Search code examples
assemblyx86disassemblyattobjdump

Is this assembler bug? bound instruction


About bytepattern 622c24, there are 2 kind of case.


The first case : objdump - as pair.

  1. objdump disassembles 622c24 to : bound %ebp,(%esp)
  2. linux as assembles bound %ebp,(%esp) to : 622c24


The second case : library Capstone- keystone pair.

  1. Capstone disassembles 622c24 to : bound (%esp), %ebp

  2. Keystone assembles bound (%esp), %ebp to : 622c24


As you can see above, the position of source and destination is reversed.

  • objdump : bound %ebp,(%esp)
  • Capstone : bound (%esp), %ebp



According to AT&T syntax, BOUND r32, m32 is correct.
Therefore, that means Capstone-keystone pare is the correct one.

Q. So, objdump-as has problem on disassembling bound instruction?
Is it a bug of binutils?


Solution

  • Yes, this is probably a design bug in AT&T syntax. They normally follow the pattern of reversing the operands from Intel-syntax, and renaming the sign/zero-extension mnemonics (cdq => cltq, movsx eax, byte[mem] => movsbl). Deviations from that can be considered design bugs.

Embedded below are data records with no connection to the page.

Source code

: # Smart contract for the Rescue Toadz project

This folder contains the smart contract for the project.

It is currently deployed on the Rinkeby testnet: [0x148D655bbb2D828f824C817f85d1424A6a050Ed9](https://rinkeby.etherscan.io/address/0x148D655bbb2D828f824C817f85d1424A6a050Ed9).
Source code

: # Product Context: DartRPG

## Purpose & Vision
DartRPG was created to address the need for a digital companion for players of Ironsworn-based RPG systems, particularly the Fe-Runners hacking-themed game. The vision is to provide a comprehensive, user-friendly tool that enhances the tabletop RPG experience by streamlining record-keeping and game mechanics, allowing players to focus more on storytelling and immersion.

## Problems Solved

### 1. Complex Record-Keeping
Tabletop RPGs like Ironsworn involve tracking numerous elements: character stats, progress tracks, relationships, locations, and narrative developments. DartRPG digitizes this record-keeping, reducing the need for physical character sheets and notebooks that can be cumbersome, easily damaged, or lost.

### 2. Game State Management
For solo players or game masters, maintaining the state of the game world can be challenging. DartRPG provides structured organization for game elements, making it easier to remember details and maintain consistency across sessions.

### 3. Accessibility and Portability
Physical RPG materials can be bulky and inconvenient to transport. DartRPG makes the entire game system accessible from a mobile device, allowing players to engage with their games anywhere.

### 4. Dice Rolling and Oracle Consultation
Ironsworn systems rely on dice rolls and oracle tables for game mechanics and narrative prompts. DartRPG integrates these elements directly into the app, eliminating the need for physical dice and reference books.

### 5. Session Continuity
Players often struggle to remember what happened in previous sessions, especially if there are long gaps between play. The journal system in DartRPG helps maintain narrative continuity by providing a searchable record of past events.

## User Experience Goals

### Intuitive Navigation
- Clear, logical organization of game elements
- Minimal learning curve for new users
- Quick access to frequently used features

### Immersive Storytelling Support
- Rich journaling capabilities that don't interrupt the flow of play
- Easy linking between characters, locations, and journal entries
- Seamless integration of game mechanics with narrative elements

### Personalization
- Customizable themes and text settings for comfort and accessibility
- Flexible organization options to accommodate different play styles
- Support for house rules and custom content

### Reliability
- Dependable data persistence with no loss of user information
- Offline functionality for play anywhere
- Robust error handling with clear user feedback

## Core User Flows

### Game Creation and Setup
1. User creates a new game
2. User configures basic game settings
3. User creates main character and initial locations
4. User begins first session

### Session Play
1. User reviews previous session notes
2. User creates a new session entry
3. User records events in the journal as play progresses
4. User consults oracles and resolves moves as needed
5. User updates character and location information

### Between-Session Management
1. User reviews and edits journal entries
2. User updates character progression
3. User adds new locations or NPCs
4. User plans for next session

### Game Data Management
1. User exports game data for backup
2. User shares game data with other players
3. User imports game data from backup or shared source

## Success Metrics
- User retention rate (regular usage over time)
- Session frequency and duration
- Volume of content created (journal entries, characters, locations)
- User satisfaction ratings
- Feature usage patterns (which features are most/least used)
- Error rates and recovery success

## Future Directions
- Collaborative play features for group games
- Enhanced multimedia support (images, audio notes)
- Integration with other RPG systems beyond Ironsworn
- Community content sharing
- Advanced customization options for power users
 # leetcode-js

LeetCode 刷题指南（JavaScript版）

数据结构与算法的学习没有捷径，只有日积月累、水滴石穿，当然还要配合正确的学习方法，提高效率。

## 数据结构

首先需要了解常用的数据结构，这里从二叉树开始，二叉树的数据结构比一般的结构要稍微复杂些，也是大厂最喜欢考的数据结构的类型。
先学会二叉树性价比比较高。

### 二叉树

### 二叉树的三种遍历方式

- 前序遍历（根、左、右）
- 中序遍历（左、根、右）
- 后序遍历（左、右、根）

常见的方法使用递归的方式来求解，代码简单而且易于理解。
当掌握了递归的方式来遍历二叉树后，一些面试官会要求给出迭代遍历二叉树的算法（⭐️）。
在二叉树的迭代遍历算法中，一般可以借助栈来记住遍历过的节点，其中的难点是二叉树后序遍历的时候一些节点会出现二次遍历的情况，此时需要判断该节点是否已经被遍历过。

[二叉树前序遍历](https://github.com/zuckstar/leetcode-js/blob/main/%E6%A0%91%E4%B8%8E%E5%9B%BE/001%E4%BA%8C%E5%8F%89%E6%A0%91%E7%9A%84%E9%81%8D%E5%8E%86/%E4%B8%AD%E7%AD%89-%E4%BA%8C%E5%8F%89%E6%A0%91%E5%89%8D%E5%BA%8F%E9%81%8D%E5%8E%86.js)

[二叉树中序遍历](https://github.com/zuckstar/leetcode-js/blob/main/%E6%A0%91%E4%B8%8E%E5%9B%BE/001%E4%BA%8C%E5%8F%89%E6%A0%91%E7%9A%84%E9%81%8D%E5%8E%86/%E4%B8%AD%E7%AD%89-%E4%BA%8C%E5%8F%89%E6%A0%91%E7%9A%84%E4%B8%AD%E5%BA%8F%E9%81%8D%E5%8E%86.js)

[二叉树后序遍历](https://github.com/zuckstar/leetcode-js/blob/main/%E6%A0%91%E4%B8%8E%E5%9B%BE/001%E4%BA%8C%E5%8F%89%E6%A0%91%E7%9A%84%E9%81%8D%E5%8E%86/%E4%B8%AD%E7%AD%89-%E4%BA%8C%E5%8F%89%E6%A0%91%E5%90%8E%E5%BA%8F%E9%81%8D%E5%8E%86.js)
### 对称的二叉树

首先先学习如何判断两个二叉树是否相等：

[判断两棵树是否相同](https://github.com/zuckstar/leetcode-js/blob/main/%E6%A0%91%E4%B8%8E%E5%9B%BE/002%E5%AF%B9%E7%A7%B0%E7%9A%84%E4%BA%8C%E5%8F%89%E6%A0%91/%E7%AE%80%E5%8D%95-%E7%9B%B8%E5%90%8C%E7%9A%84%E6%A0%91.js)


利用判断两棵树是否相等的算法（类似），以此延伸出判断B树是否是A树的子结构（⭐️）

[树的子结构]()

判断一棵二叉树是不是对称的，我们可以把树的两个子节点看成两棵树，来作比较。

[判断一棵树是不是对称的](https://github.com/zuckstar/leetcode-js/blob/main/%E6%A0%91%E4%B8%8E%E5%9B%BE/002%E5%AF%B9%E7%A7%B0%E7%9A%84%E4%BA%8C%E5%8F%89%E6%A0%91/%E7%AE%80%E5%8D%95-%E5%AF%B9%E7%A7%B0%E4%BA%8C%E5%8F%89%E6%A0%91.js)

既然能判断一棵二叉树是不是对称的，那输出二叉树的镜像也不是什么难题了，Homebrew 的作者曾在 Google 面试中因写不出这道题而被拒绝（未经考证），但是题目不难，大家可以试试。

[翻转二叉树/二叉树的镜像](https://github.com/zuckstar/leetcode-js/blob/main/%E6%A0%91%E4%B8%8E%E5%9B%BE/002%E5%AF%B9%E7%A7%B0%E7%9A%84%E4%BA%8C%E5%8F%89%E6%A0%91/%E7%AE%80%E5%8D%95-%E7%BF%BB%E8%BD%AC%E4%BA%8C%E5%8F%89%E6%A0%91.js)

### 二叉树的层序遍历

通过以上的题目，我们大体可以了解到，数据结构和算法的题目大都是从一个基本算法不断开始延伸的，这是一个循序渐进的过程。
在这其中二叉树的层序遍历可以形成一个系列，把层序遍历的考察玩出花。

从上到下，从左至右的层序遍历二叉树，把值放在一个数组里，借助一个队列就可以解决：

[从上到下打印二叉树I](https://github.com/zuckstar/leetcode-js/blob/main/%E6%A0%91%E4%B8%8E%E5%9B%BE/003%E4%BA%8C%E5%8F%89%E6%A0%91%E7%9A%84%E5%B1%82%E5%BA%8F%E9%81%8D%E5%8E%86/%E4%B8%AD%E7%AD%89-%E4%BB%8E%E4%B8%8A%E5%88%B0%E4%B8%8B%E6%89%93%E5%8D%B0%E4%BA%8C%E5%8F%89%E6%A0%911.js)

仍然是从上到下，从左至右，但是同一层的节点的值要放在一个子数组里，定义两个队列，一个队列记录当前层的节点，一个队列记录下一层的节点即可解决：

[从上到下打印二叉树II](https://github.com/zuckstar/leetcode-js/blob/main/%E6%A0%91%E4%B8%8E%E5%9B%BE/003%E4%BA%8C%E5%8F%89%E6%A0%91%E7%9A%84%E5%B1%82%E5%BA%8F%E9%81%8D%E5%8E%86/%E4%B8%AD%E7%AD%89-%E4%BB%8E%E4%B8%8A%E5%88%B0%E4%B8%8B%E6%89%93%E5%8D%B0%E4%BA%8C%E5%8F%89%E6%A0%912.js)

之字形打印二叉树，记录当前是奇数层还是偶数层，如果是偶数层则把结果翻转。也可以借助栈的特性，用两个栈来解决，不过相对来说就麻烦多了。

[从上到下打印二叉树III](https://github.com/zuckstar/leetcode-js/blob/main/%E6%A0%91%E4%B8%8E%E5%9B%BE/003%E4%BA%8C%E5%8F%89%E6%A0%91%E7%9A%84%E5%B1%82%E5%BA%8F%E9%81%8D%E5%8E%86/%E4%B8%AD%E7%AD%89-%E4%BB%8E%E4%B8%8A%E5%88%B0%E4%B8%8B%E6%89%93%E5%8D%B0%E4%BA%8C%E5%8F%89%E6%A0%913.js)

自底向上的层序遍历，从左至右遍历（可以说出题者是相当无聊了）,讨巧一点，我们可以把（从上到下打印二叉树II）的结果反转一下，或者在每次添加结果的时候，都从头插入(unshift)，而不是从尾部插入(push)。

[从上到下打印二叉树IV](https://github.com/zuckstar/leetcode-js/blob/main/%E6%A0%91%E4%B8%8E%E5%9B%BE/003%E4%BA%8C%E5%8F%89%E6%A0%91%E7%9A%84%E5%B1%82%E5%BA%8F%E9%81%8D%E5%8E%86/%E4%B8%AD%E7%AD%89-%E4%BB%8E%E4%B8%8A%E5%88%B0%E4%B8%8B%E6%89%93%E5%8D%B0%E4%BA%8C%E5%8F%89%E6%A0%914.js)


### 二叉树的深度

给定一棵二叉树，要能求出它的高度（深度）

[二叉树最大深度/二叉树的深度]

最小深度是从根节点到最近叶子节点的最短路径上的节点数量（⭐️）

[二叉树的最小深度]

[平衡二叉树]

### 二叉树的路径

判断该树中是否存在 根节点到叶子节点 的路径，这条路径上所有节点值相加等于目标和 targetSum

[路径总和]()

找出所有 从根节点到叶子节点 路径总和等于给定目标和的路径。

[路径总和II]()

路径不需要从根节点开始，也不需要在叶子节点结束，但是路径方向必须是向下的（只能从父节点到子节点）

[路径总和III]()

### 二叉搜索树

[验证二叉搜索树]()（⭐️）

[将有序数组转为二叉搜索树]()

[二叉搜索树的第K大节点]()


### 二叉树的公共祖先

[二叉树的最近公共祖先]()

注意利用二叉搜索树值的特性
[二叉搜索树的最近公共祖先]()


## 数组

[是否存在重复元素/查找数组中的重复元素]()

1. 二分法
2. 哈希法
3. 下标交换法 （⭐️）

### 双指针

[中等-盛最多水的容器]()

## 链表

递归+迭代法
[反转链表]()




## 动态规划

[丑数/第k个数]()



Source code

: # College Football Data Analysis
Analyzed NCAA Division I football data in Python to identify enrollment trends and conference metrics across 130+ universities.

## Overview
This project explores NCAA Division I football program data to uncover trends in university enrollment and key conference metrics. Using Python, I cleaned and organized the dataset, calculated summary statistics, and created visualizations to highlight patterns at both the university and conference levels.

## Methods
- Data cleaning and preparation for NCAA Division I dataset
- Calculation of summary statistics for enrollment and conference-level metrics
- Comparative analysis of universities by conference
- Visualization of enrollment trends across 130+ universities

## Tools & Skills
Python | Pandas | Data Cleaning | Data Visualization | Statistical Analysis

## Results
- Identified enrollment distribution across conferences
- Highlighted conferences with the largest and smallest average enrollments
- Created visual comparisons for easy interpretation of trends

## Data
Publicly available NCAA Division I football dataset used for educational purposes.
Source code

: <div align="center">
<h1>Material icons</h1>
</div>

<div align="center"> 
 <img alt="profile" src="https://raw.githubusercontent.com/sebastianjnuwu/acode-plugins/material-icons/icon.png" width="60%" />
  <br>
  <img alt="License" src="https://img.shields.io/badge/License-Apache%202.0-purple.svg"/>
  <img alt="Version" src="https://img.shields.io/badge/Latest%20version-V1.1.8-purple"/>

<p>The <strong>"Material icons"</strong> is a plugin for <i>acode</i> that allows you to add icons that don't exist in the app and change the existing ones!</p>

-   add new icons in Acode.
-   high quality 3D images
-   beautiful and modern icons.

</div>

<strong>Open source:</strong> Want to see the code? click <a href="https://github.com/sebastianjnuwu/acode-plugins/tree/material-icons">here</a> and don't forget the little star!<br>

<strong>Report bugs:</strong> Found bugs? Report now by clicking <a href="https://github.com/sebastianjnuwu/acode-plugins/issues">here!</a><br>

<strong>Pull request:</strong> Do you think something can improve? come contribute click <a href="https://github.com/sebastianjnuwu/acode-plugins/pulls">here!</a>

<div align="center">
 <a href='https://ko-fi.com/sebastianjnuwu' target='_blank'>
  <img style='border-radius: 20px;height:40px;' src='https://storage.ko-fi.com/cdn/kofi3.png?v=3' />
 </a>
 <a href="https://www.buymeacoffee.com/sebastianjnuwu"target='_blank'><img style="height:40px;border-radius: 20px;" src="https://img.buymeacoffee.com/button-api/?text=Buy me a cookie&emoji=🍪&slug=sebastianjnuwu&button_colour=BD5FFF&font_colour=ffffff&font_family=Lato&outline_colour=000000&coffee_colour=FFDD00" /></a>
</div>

    But not implementation bugs unless older versions were different. It's valid (but unpleasant) when AT&T just does whatever it wants and makes up its own rules for different instructions. This might be another case of compat with the original Unixware assembler. (see below).


    The bound instruction doesn't write either of its input operands, so neither one is really a destination. And unlike cmp, operand order doesn't have any meaning. It just checks the register against both upper/lower bounds, and raises a #BR exception if it's out of bounds.

    There's only one opcode for it, and it requires register + memory operands (in the ModR/M r and r/m fields.


    objdump -d lists the register operand first in both AT&T and Intel syntax.

    I assembled db 0x62, 0x2c, 0x24 with NASM and linked it with ld -melf_i386 into a 32-bit ELF executable (because I have a wrapper script that makes it easier to assemble+link+disassemble than to just assemble).

       objdump -drwC -Mintel
    8048060:       62 2c 24                bound  ebp,QWORD PTR [esp]
    
       objdump -drwC -Matt
    8048060:       62 2c 24                bound  %ebp,(%esp)
    

    It does seem to be a quirk of AT&T syntax as implemented in binutils (as / objdump / gdb) that bound requires the register arg to be listed first.

    bound  %eax, (%edx)  # assembles fine
    bound (%edx), %eax   # foo.s:2: Error: operand size mismatch for `bound'
    

    I assume it's the same in Intel-syntax mode that it requires the register arg to be first. There's no ambiguity in meaning here, just an odd design choice to not reverse the operands vs. Intel syntax.


    Related: AT&T syntax also has "bugs" according to the GAS manual:

    9.15.16 AT&T Syntax bugs

    The UnixWare assembler, and probably other AT&T derived ix86 Unix assemblers, generate floating point instructions with reversed source and destination registers in certain cases. Unfortunately, gcc and possibly many other programs use this reversed syntax, so we’re stuck with it.

    For example

       fsub %st,%st(3)
    

    results in %st(3) being updated to %st - %st(3) rather than the expected %st(3) - %st. This happens with all the non-commutative arithmetic floating point operations with two register operands where the source register is %st and the destination register is %st(i).

    So AT&T syntax has actual bugs where both orders are valid and mean different things. I think we can group this operand "reversal" in with that.


    ndisasm -b32 disassembles it as 622C24 bound ebp,[esp], matching the Intel manual's operand order.